What if the distortion is permanent . . . then what have we got?
Fans of the capitalist system say that, despite its flaws, it’s nonetheless the best because the market presents objective signals that can optimally guide investment allocation.
Prices are the objective signals.
Producers look at market prices when making production decisions (which, altogether, economists call “supply”). And consumers look at market prices when making consumption decisions (“demand”).
An idea is that the system, under laissez-faire mode, is self-regulating. Supply and demand determine price. Price guides production, consumption, and investment-allocation decision-making.
An idea is that, in its purest form, the system can be efficient to the point of “Pareto Optimality”:
https://en.wikipedia.org/wiki/Pareto_efficiency
Milton Friedman and Ayn Rand and Ludwig von Mises advised minimizing governmental intervention into the economy in order to keep price signaling as pure as possible.
Every governmental intervention (deus ex machina) distorts price signaling.
But the populace gets antsy when the system convulses in too much recession or too much inflation or too many market gyrations, etc. The power elites want things to be stable, smooth, no boat rocking. So the governments keep trying to intervene. More and more.

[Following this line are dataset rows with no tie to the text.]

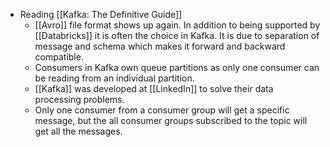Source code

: - Reading [[Kafka: The Definitive Guide]]
	- [[Avro]] file format shows up again. In addition to being supported by [[Databricks]] it is often the choice in Kafka. It is due to separation of message and schema which makes it forward and backward compatible.
	- Consumers in Kafka own queue partitions as only one consumer can be reading from an individual partition.
	- [[Kafka]] was developed at [[LinkedIn]] to solve their data processing problems.
	- Only one consumer from a consumer group will get a specific message, but the all consumer groups subscribed to the topic will get all the messages.
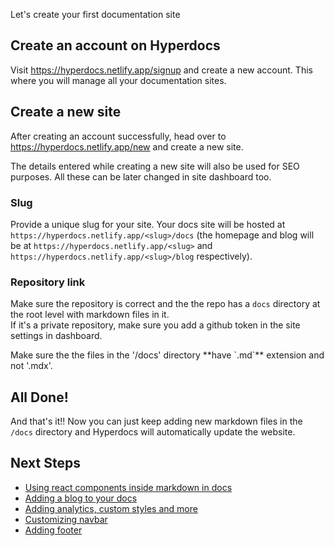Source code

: Let's create your first documentation site

## Create an account on Hyperdocs

Visit https://hyperdocs.netlify.app/signup and create a new account. This where you will manage all your documentation sites.

## Create a new site

After creating an account successfully, head over to https://hyperdocs.netlify.app/new and create a new site.

<Callout type='info'>
	The details entered while creating a new site will also be used for SEO purposes. All these can be later changed in site dashboard too.
</Callout>

### Slug

Provide a unique slug for your site. Your docs site will be hosted at `https://hyperdocs.netlify.app/<slug>/docs` (the homepage and blog will be at `https://hyperdocs.netlify.app/<slug>` and `https://hyperdocs.netlify.app/<slug>/blog` respectively).

### Repository link

Make sure the repository is correct and the the repo has a `docs` directory at the root level with markdown files in it.  
If it's a private repository, make sure you add a github token in the site settings in dashboard.

<Callout type='warning'>
	Make sure the the files in the '/docs' directory **have `.md`** extension and not '.mdx'.
</Callout>

## All Done!

And that's it!! Now you can just keep adding new markdown files in the `/docs` directory and Hyperdocs will automatically update the website.

## Next Steps

- [Using react components inside markdown in docs](/hyperdocs/docs/react-components-in-markdown)
- [Adding a blog to your docs](/hyperdocs/docs/blog)
- [Adding analytics, custom styles and more](/hyperdocs/docs/customization)
- [Customizing navbar](/hyperdocs/docs/navbar)
- [Adding footer](/hyperdocs/docs/footer)
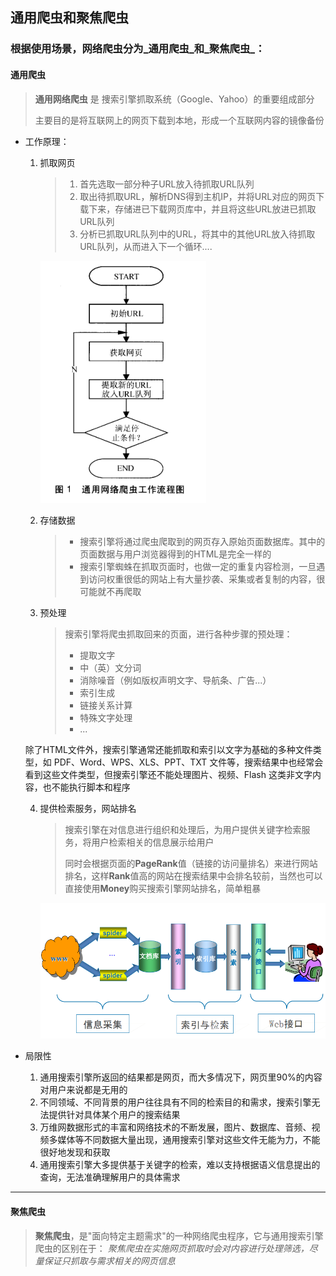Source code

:## 通用爬虫和聚焦爬虫

### 根据使用场景，网络爬虫分为_通用爬虫_和_聚焦爬虫_：

#### 通用爬虫

> **通用网络爬虫** 是 捜索引擎抓取系统（Google、Yahoo）的重要组成部分
>
> 主要目的是将互联网上的网页下载到本地，形成一个互联网内容的镜像备份

* 工作原理：

  1. 抓取网页

     > 1. 首先选取一部分种子URL放入待抓取URL队列
     > 2. 取出待抓取URL，解析DNS得到主机IP，并将URL对应的网页下载下来，存储进已下载网页库中，并且将这些URL放进已抓取URL队列
     > 3. 分析已抓取URL队列中的URL，将其中的其他URL放入待抓取URL队列，从而进入下一个循环....

     ![通用网络爬虫工作流程图](data/image/01-general.png)

  2. 存储数据

     > * 搜索引擎将通过爬虫爬取到的网页存入原始页面数据库。其中的页面数据与用户浏览器得到的HTML是完全一样的
     > * 搜索引擎蜘蛛在抓取页面时，也做一定的重复内容检测，一旦遇到访问权重很低的网站上有大量抄袭、采集或者复制的内容，很可能就不再爬取

  3. 预处理

     > 搜索引擎将爬虫抓取回来的页面，进行各种步骤的预处理：
     >
     > * 提取文字
     > * 中（英）文分词
     > * 消除噪音（例如版权声明文字、导航条、广告...）
     > * 索引生成
     > * 链接关系计算
     > * 特殊文字处理
     > * ...

  除了HTML文件外，搜索引擎通常还能抓取和索引以文字为基础的多种文件类型，如 PDF、Word、WPS、XLS、PPT、TXT 文件等，搜索结果中也经常会看到这些文件类型，但搜索引擎还不能处理图片、视频、Flash 这类非文字内容，也不能执行脚本和程序

  4. 提供检索服务，网站排名

     > 搜索引擎在对信息进行组织和处理后，为用户提供关键字检索服务，将用户检索相关的信息展示给用户
     >
     > 同时会根据页面的**PageRank**值（链接的访问量排名）来进行网站排名，这样**Rank**值高的网站在搜索结果中会排名较前，当然也可以直接使用**Money**购买搜索引擎网站排名，简单粗暴

     ![Google搜索引擎工作原理](data/image/01-engine.png)

* 局限性

  1. 通用搜索引擎所返回的结果都是网页，而大多情况下，网页里90%的内容对用户来说都是无用的
  2. 不同领域、不同背景的用户往往具有不同的检索目的和需求，搜索引擎无法提供针对具体某个用户的搜索结果
  3. 万维网数据形式的丰富和网络技术的不断发展，图片、数据库、音频、视频多媒体等不同数据大量出现，通用搜索引擎对这些文件无能为力，不能很好地发现和获取
  4. 通用搜索引擎大多提供基于关键字的检索，难以支持根据语义信息提出的查询，无法准确理解用户的具体需求

---

#### 聚焦爬虫

> **聚焦爬虫**，是"面向特定主题需求"的一种网络爬虫程序，它与通用搜索引擎爬虫的区别在于： _聚焦爬虫在实施网页抓取时会对内容进行处理筛选，尽量保证只抓取与需求相关的网页信息_

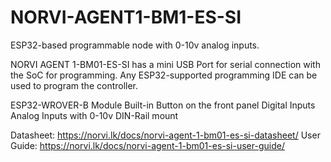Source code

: # NORVI-AGENT1-BM1-ES-SI
 ESP32-based programmable node with 0-10v analog inputs.

NORVI AGENT 1-BM01-ES-SI has a mini USB Port for serial connection with the SoC for programming. 
Any ESP32-supported programming IDE can be used to program the controller.

ESP32-WROVER-B Module
Built-in Button on the front panel
Digital Inputs
Analog Inputs with 0-10v
DIN-Rail mount

Datasheet:   https://norvi.lk/docs/norvi-agent-1-bm01-es-si-datasheet/
User Guide:  https://norvi.lk/docs/norvi-agent-1-bm01-es-si-user-guide/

They know they’re distorting price signals. They keep calling their radical interventions “temporary” . . . emergency basis. Well, they went big with intervention after the crash of the tech bubble circa 2000. They went bigger after the crash of the real estate bubble circa 2008. They went bigger still after the Covid freeze-up.
The interventions prevent asset-price deflation (the nemesis of the central banks) but the situation is not benign. Asset price inflation benefits the 1% (who own the lion’s share of stock and bonds). The interventions exacerbate the already-egregious wealth/income disparities that characterize late capitalism.
And they distort the economy.
The powers-that-be are aware of this. They keep saying they intend to “normalize” . . . real soon. Interest rates should go back to normal (range of 3% to 6%). Federal government deficits should get back to reasonable. Central bank balance sheets should shrink back to accustomed levels.
They’ve been saying “we’ll normalize soon” for twenty years. What if they can’t? What if the system itself can’t generate enough growth anymore? What if its price signaling now is Pareto Dysfunctional?
Have we entered some new kind of economic era?
Deus forbid.
There is an increasing risk that central banks are facing a “no-exit paradigm” from quantitative easing. No central bank has managed successfully to reverse its asset purchases over the medium to long-term, and the key issue facing central banks as they look to halt or reverse quantitative easing is whether it will trigger panic in financial markets that spills over into the real economy.